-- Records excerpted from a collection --
----------

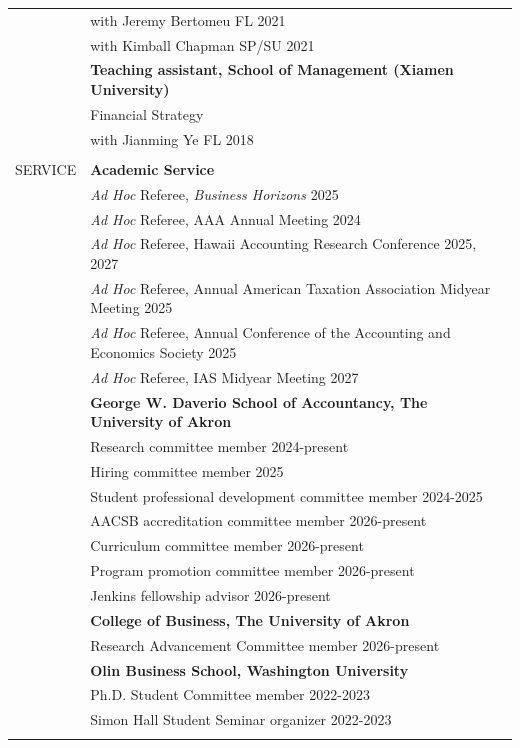 \documentclass[letterpaper, 11pt]{article}
\begin{document}
\begin{longtable}{p{1.15in}p{5.05in}}
& \hspace{3mm} with Jeremy Bertomeu  \hfill FL 2021\\
& \hspace{3mm} with Kimball Chapman  \hfill SP/SU 2021\\
& \textbf{Teaching assistant, School of Management (Xiamen University)} \\
& Financial Strategy \\
& \hspace{3mm} with Jianming Ye \hfill FL 2018\\
& \\


\textcolor{internationalkleinblue}{SERVICE} & \textbf{Academic Service} \\
& \textit{Ad Hoc} Referee, \textit{Business Horizons} \hfill 2025 \\
& \textit{Ad Hoc} Referee, AAA Annual Meeting \hfill 2024 \\
& \textit{Ad Hoc} Referee, Hawaii Accounting Research Conference \hfill 2025, 2027 \\
& \textit{Ad Hoc} Referee, Annual American Taxation Association Midyear Meeting \hfill 2025 \\
& \textit{Ad Hoc} Referee, Annual Conference of the Accounting and Economics Society \hfill 2025 \\
& \textit{Ad Hoc} Referee, IAS Midyear Meeting \hfill 2027 \\
& \textbf{George W. Daverio School of Accountancy, The University of Akron} \\
& Research committee member \hfill 2024-present \\
& Hiring committee member \hfill 2025 \\
& Student professional development committee member \hfill 2024-2025 \\
& AACSB accreditation committee member \hfill 2026-present \\
& Curriculum committee member \hfill 2026-present \\
& Program promotion committee member \hfill 2026-present \\
& Jenkins fellowship advisor \hfill 2026-present \\
& \textbf{College of Business, The University of Akron} \\
& Research Advancement Committee member \hfill 2026-present \\
& \textbf{Olin Business School, Washington University} \\
& Ph.D. Student Committee member \hfill 2022-2023 \\
& Simon Hall Student Seminar organizer \hfill 2022-2023 \\
& \\


\end{longtable}
\end{document}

----------

-- Task instructions --
Transcribe the whole of the data exactly, minus any pictures.

-- Written response --
 \documentclass[letterpaper, 11pt]{article}
\begin{document}
\begin{longtable}{p{1.15in}p{5.05in}}
& \hspace{3mm} with Jeremy Bertomeu  \hfill FL 2021\\
& \hspace{3mm} with Kimball Chapman  \hfill SP/SU 2021\\
& \textbf{Teaching assistant, School of Management (Xiamen University)} \\
& Financial Strategy \\
& \hspace{3mm} with Jianming Ye \hfill FL 2018\\
& \\


\textcolor{internationalkleinblue}{SERVICE} & \textbf{Academic Service} \\
& \textit{Ad Hoc} Referee, \textit{Business Horizons} \hfill 2025 \\
& \textit{Ad Hoc} Referee, AAA Annual Meeting \hfill 2024 \\
& \textit{Ad Hoc} Referee, Hawaii Accounting Research Conference \hfill 2025, 2027 \\
& \textit{Ad Hoc} Referee, Annual American Taxation Association Midyear Meeting \hfill 2025 \\
& \textit{Ad Hoc} Referee, Annual Conference of the Accounting and Economics Society \hfill 2025 \\
& \textit{Ad Hoc} Referee, IAS Midyear Meeting \hfill 2027 \\
& \textbf{George W. Daverio School of Accountancy, The University of Akron} \\
& Research committee member \hfill 2024-present \\
& Hiring committee member \hfill 2025 \\
& Student professional development committee member \hfill 2024-2025 \\
& AACSB accreditation committee member \hfill 2026-present \\
& Curriculum committee member \hfill 2026-present \\
& Program promotion committee member \hfill 2026-present \\
& Jenkins fellowship advisor \hfill 2026-present \\
& \textbf{College of Business, The University of Akron} \\
& Research Advancement Committee member \hfill 2026-present \\
& \textbf{Olin Business School, Washington University} \\
& Ph.D. Student Committee member \hfill 2022-2023 \\
& Simon Hall Student Seminar organizer \hfill 2022-2023 \\
& \\


\end{longtable}
\end{document}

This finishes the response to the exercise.